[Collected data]
---*---
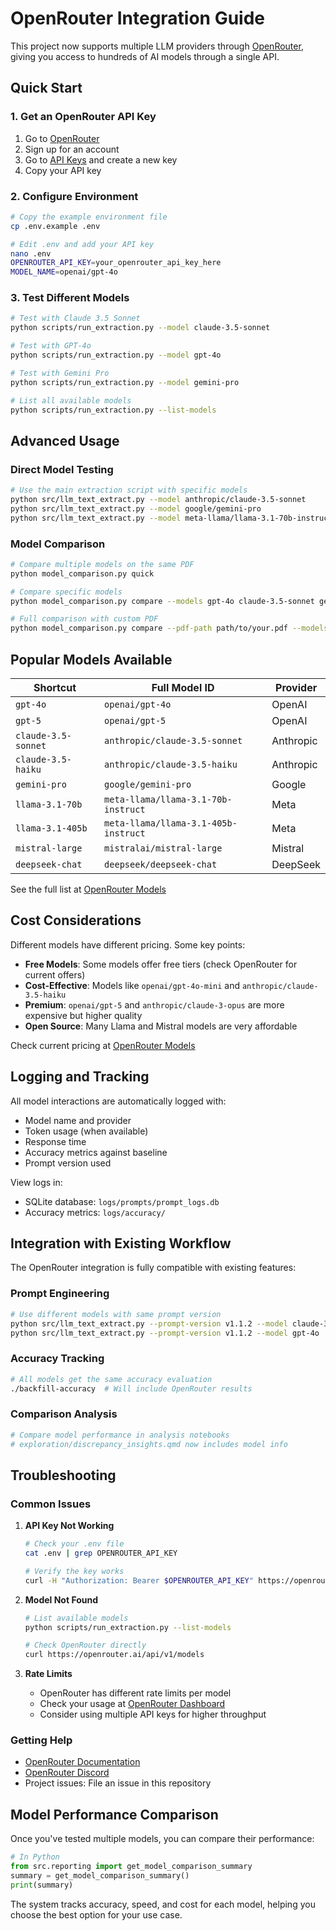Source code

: # OpenRouter Integration Guide

This project now supports multiple LLM providers through [OpenRouter](https://openrouter.ai/), giving you access to hundreds of AI models through a single API.

## Quick Start

### 1. Get an OpenRouter API Key

1. Go to [OpenRouter](https://openrouter.ai/)
2. Sign up for an account
3. Go to [API Keys](https://openrouter.ai/keys) and create a new key
4. Copy your API key

### 2. Configure Environment

```bash
# Copy the example environment file
cp .env.example .env

# Edit .env and add your API key
nano .env
OPENROUTER_API_KEY=your_openrouter_api_key_here
MODEL_NAME=openai/gpt-4o
```

### 3. Test Different Models

```bash
# Test with Claude 3.5 Sonnet
python scripts/run_extraction.py --model claude-3.5-sonnet

# Test with GPT-4o  
python scripts/run_extraction.py --model gpt-4o

# Test with Gemini Pro
python scripts/run_extraction.py --model gemini-pro

# List all available models
python scripts/run_extraction.py --list-models
```

## Advanced Usage

### Direct Model Testing

```bash
# Use the main extraction script with specific models
python src/llm_text_extract.py --model anthropic/claude-3.5-sonnet
python src/llm_text_extract.py --model google/gemini-pro
python src/llm_text_extract.py --model meta-llama/llama-3.1-70b-instruct
```

### Model Comparison

```bash
# Compare multiple models on the same PDF
python model_comparison.py quick

# Compare specific models
python model_comparison.py compare --models gpt-4o claude-3.5-sonnet gemini-pro

# Full comparison with custom PDF
python model_comparison.py compare --pdf-path path/to/your.pdf --models gpt-4o claude-3.5-sonnet
```

## Popular Models Available

| Shortcut | Full Model ID | Provider |
|----------|---------------|----------|
| `gpt-4o` | `openai/gpt-4o` | OpenAI |
| `gpt-5` | `openai/gpt-5` | OpenAI |
| `claude-3.5-sonnet` | `anthropic/claude-3.5-sonnet` | Anthropic |
| `claude-3.5-haiku` | `anthropic/claude-3.5-haiku` | Anthropic |
| `gemini-pro` | `google/gemini-pro` | Google |
| `llama-3.1-70b` | `meta-llama/llama-3.1-70b-instruct` | Meta |
| `llama-3.1-405b` | `meta-llama/llama-3.1-405b-instruct` | Meta |
| `mistral-large` | `mistralai/mistral-large` | Mistral |
| `deepseek-chat` | `deepseek/deepseek-chat` | DeepSeek |

See the full list at [OpenRouter Models](https://openrouter.ai/models)

## Cost Considerations

Different models have different pricing. Some key points:

- **Free Models**: Some models offer free tiers (check OpenRouter for current offers)
- **Cost-Effective**: Models like `openai/gpt-4o-mini` and `anthropic/claude-3.5-haiku` 
- **Premium**: `openai/gpt-5` and `anthropic/claude-3-opus` are more expensive but higher quality
- **Open Source**: Many Llama and Mistral models are very affordable

Check current pricing at [OpenRouter Models](https://openrouter.ai/models)

## Logging and Tracking

All model interactions are automatically logged with:

- Model name and provider
- Token usage (when available)
- Response time
- Accuracy metrics against baseline
- Prompt version used

View logs in:
- SQLite database: `logs/prompts/prompt_logs.db`
- Accuracy metrics: `logs/accuracy/`

## Integration with Existing Workflow

The OpenRouter integration is fully compatible with existing features:

### Prompt Engineering
```bash
# Use different models with same prompt version
python src/llm_text_extract.py --prompt-version v1.1.2 --model claude-3.5-sonnet
python src/llm_text_extract.py --prompt-version v1.1.2 --model gpt-4o
```

### Accuracy Tracking
```bash
# All models get the same accuracy evaluation
./backfill-accuracy  # Will include OpenRouter results
```

### Comparison Analysis
```bash
# Compare model performance in analysis notebooks
# exploration/discrepancy_insights.qmd now includes model info
```

## Troubleshooting

### Common Issues

1. **API Key Not Working**
   ```bash
   # Check your .env file
   cat .env | grep OPENROUTER_API_KEY
   
   # Verify the key works
   curl -H "Authorization: Bearer $OPENROUTER_API_KEY" https://openrouter.ai/api/v1/models
   ```

2. **Model Not Found**
   ```bash
   # List available models
   python scripts/run_extraction.py --list-models
   
   # Check OpenRouter directly
   curl https://openrouter.ai/api/v1/models
   ```

3. **Rate Limits**
   - OpenRouter has different rate limits per model
   - Check your usage at [OpenRouter Dashboard](https://openrouter.ai/activity)
   - Consider using multiple API keys for higher throughput

### Getting Help

- [OpenRouter Documentation](https://openrouter.ai/docs)
- [OpenRouter Discord](https://discord.gg/fVyRaUDgxW)
- Project issues: File an issue in this repository

## Model Performance Comparison

Once you've tested multiple models, you can compare their performance:

```python
# In Python
from src.reporting import get_model_comparison_summary
summary = get_model_comparison_summary()
print(summary)
```

The system tracks accuracy, speed, and cost for each model, helping you choose the best option for your use case.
---*---
> _WHAT YOU ARE ASKED TO DO_
An exact reproduction of the data is required, with pictures excluded.

> _EXERCISE OUTPUT_
Source code

: # OpenRouter Integration Guide

This project now supports multiple LLM providers through [OpenRouter](https://openrouter.ai/), giving you access to hundreds of AI models through a single API.

## Quick Start

### 1. Get an OpenRouter API Key

1. Go to [OpenRouter](https://openrouter.ai/)
2. Sign up for an account
3. Go to [API Keys](https://openrouter.ai/keys) and create a new key
4. Copy your API key

### 2. Configure Environment

```bash
# Copy the example environment file
cp .env.example .env

# Edit .env and add your API key
nano .env
OPENROUTER_API_KEY=your_openrouter_api_key_here
MODEL_NAME=openai/gpt-4o
```

### 3. Test Different Models

```bash
# Test with Claude 3.5 Sonnet
python scripts/run_extraction.py --model claude-3.5-sonnet

# Test with GPT-4o  
python scripts/run_extraction.py --model gpt-4o

# Test with Gemini Pro
python scripts/run_extraction.py --model gemini-pro

# List all available models
python scripts/run_extraction.py --list-models
```

## Advanced Usage

### Direct Model Testing

```bash
# Use the main extraction script with specific models
python src/llm_text_extract.py --model anthropic/claude-3.5-sonnet
python src/llm_text_extract.py --model google/gemini-pro
python src/llm_text_extract.py --model meta-llama/llama-3.1-70b-instruct
```

### Model Comparison

```bash
# Compare multiple models on the same PDF
python model_comparison.py quick

# Compare specific models
python model_comparison.py compare --models gpt-4o claude-3.5-sonnet gemini-pro

# Full comparison with custom PDF
python model_comparison.py compare --pdf-path path/to/your.pdf --models gpt-4o claude-3.5-sonnet
```

## Popular Models Available

| Shortcut | Full Model ID | Provider |
|----------|---------------|----------|
| `gpt-4o` | `openai/gpt-4o` | OpenAI |
| `gpt-5` | `openai/gpt-5` | OpenAI |
| `claude-3.5-sonnet` | `anthropic/claude-3.5-sonnet` | Anthropic |
| `claude-3.5-haiku` | `anthropic/claude-3.5-haiku` | Anthropic |
| `gemini-pro` | `google/gemini-pro` | Google |
| `llama-3.1-70b` | `meta-llama/llama-3.1-70b-instruct` | Meta |
| `llama-3.1-405b` | `meta-llama/llama-3.1-405b-instruct` | Meta |
| `mistral-large` | `mistralai/mistral-large` | Mistral |
| `deepseek-chat` | `deepseek/deepseek-chat` | DeepSeek |

See the full list at [OpenRouter Models](https://openrouter.ai/models)

## Cost Considerations

Different models have different pricing. Some key points:

- **Free Models**: Some models offer free tiers (check OpenRouter for current offers)
- **Cost-Effective**: Models like `openai/gpt-4o-mini` and `anthropic/claude-3.5-haiku` 
- **Premium**: `openai/gpt-5` and `anthropic/claude-3-opus` are more expensive but higher quality
- **Open Source**: Many Llama and Mistral models are very affordable

Check current pricing at [OpenRouter Models](https://openrouter.ai/models)

## Logging and Tracking

All model interactions are automatically logged with:

- Model name and provider
- Token usage (when available)
- Response time
- Accuracy metrics against baseline
- Prompt version used

View logs in:
- SQLite database: `logs/prompts/prompt_logs.db`
- Accuracy metrics: `logs/accuracy/`

## Integration with Existing Workflow

The OpenRouter integration is fully compatible with existing features:

### Prompt Engineering
```bash
# Use different models with same prompt version
python src/llm_text_extract.py --prompt-version v1.1.2 --model claude-3.5-sonnet
python src/llm_text_extract.py --prompt-version v1.1.2 --model gpt-4o
```

### Accuracy Tracking
```bash
# All models get the same accuracy evaluation
./backfill-accuracy  # Will include OpenRouter results
```

### Comparison Analysis
```bash
# Compare model performance in analysis notebooks
# exploration/discrepancy_insights.qmd now includes model info
```

## Troubleshooting

### Common Issues

1. **API Key Not Working**
   ```bash
   # Check your .env file
   cat .env | grep OPENROUTER_API_KEY
   
   # Verify the key works
   curl -H "Authorization: Bearer $OPENROUTER_API_KEY" https://openrouter.ai/api/v1/models
   ```

2. **Model Not Found**
   ```bash
   # List available models
   python scripts/run_extraction.py --list-models
   
   # Check OpenRouter directly
   curl https://openrouter.ai/api/v1/models
   ```

3. **Rate Limits**
   - OpenRouter has different rate limits per model
   - Check your usage at [OpenRouter Dashboard](https://openrouter.ai/activity)
   - Consider using multiple API keys for higher throughput

### Getting Help

- [OpenRouter Documentation](https://openrouter.ai/docs)
- [OpenRouter Discord](https://discord.gg/fVyRaUDgxW)
- Project issues: File an issue in this repository

## Model Performance Comparison

Once you've tested multiple models, you can compare their performance:

```python
# In Python
from src.reporting import get_model_comparison_summary
summary = get_model_comparison_summary()
print(summary)
```

The system tracks accuracy, speed, and cost for each model, helping you choose the best option for your use case.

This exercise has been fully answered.